Which is really weird.

I mean, Taylor was one of the creators of Voyager and she did write two decent books, Mosaic about Kathryn Janeway and her life before Voyager and Pathways about the other main characters and their life before Voyager.
Jeri Taylor's choice of home planet for Chakotay in these books...
has just been canonised by "Star Trek: Prodigy", Season Two.

Ah, I go over a page here and... beaten to the punch, I see.
 
Jeri Taylor's choice of home planet for Chakotay in these books...
has just been canonised by "Star Trek: Prodigy", Season Two.

Ah, I go over a page here and... beaten to the punch, I see.
It's your good intention that counts! :techman:


Nice to see anyway. Maybe we won't have so many contradictions then.

But all this with planets where Native Americans have settled is sometimes confusing.

It looks like there are three such planets, Dorvan V in the TNG episode Journey's End, Chakotay's home planet Trebus and the planet Amerind in the TOS episode The Paradise Syndrome.

Nothing wrong with that, but still a bit weird with thre such planets, two of them in the DMZ.
 
It looks like there are three such planets, Dorvan V in the TNG episode Journey's End, Chakotay's home planet Trebus and the planet Amerind in the TOS episode The Paradise Syndrome.

Nothing wrong with that, but still a bit weird with thre such planets, two of them in the DMZ.
It's a big galaxy.

Not so weird that dispossessed people would head towards the DMZ.
 
But all this with planets where Native Americans have settled is sometimes confusing.

It looks like there are three such planets, Dorvan V in the TNG episode Journey's End, Chakotay's home planet Trebus and the planet Amerind in the TOS episode The Paradise Syndrome.

Nothing wrong with that, but still a bit weird with thre such planets, two of them in the DMZ.

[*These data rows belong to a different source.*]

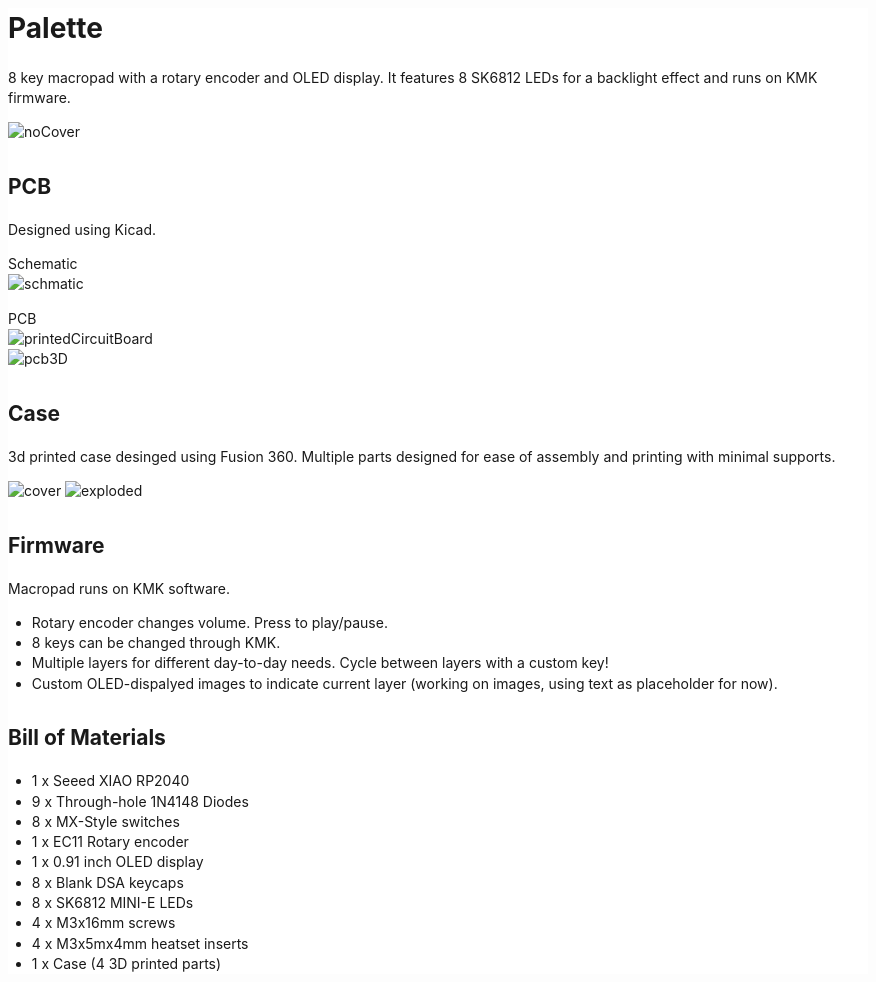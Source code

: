 # Palette
8 key macropad with a rotary encoder and OLED display. It features 8 SK6812 LEDs for a backlight effect and runs on KMK firmware.  

<img width="1287" height="837" alt="noCover" src="https://github.com/user-attachments/assets/e4065c2b-0c8a-41bd-9cac-052d747dee7b" />  

## PCB  
Designed using Kicad.  

Schematic  
<img width="2328" height="1518" alt="schmatic" src="https://github.com/user-attachments/assets/565d3e3d-eceb-45f7-b284-ee089665e91b" />  

PCB  
<img width="2301" height="1359" alt="printedCircuitBoard" src="https://github.com/user-attachments/assets/fd9c9fca-b3b2-4170-a4d5-a8c7c35dab89" />  
<img width="2142" height="1524" alt="pcb3D" src="https://github.com/user-attachments/assets/284d777d-5730-4b9e-9a14-7266393ac038" />  

## Case  
3d printed case desinged using Fusion 360. Multiple parts designed for ease of assembly and printing with minimal supports.  

<img width="1038" height="849" alt="cover" src="https://github.com/user-attachments/assets/e67795da-076d-42fe-b3bf-cfaefabdfc31" />  
<img width="1108" height="1929" alt="exploded" src="https://github.com/user-attachments/assets/0f14dbf1-b4e5-4eaf-91a3-13df15c7d422" />  

## Firmware  
Macropad runs on KMK software.  
- Rotary encoder changes volume. Press to play/pause.
- 8 keys can be changed through KMK.
- Multiple layers for different day-to-day needs. Cycle between layers with a custom key!
- Custom OLED-dispalyed images to indicate current layer (working on images, using text as placeholder for now).

## Bill of Materials  
- 1 x Seeed XIAO RP2040
- 9 x Through-hole 1N4148 Diodes
- 8 x MX-Style switches
- 1 x EC11 Rotary encoder
- 1 x 0.91 inch OLED display
- 8 x Blank DSA keycaps
- 8 x SK6812 MINI-E LEDs
- 4 x M3x16mm screws
- 4 x M3x5mx4mm heatset inserts
- 1 x Case (4 3D printed parts)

Wait till you find out how many planets humans in general have settled. ;)
 
Study human migration and you'll find people don't go randomly. They usually go together.
That's true.

But I remember that when I started to watch Voyager and was told about Chakotay and how he left Starfleet to fight for his home planet, I assumed that it was Dorvan V, the one we saw in TNGs Journey's End. I was a little surprised when I found out about another planet in the DMZ inhabited by Native Americans.
 
With all due respect to the Litverse, we should remember that Star Trek novels were published for decades before it and continue to be published after it. The "LitVerse" and "Star Trek literature" are not the same thing.
And there was also a 1980s "LitVerse" continuity. It didn't run for decades, and it was killed off after only a few years by Richard Arnold, but it existed. And I mourned its passing.
I'm pretty far removed from the Star Trek book scene these days, do they still publish Star trek books that aren't just tie ins to the current shows?
Pliable Truths is a DS9 prequel.
 
That's true. But I remember that when I started to watch Voyager and was told about Chakotay and how he left Starfleet to fight for his home planet, I assumed that it was Dorvan V, the one we saw in TNGs Journey's End. I was a little surprised when I found out about another planet in the DMZ inhabited by Native Americans.
Planets in Star Trek are more akin to cities or states on Earth not giant locations capable of supporting massive populations.
 
Noice.
Can you give us a small teaser reply...?

Thanks for asking. There are longer descriptions available at all the usual outlets, but, briefly, LOST TO ETERNITY alternates between three different time periods: 2024, where a true-crime podcaster is investigating the mysterious disappearance of a certain blonde whale expert back in the eighties; the five-year-mission where Kirk and Co. are trying a recover a missing Federation scientist; and the movie era, where Saavik plays a crucial role in trying to establish diplomatic relations with a reclusive alien race; with these three seemingly separate plotlines converging and intersecting in (hopefully) surprising ways.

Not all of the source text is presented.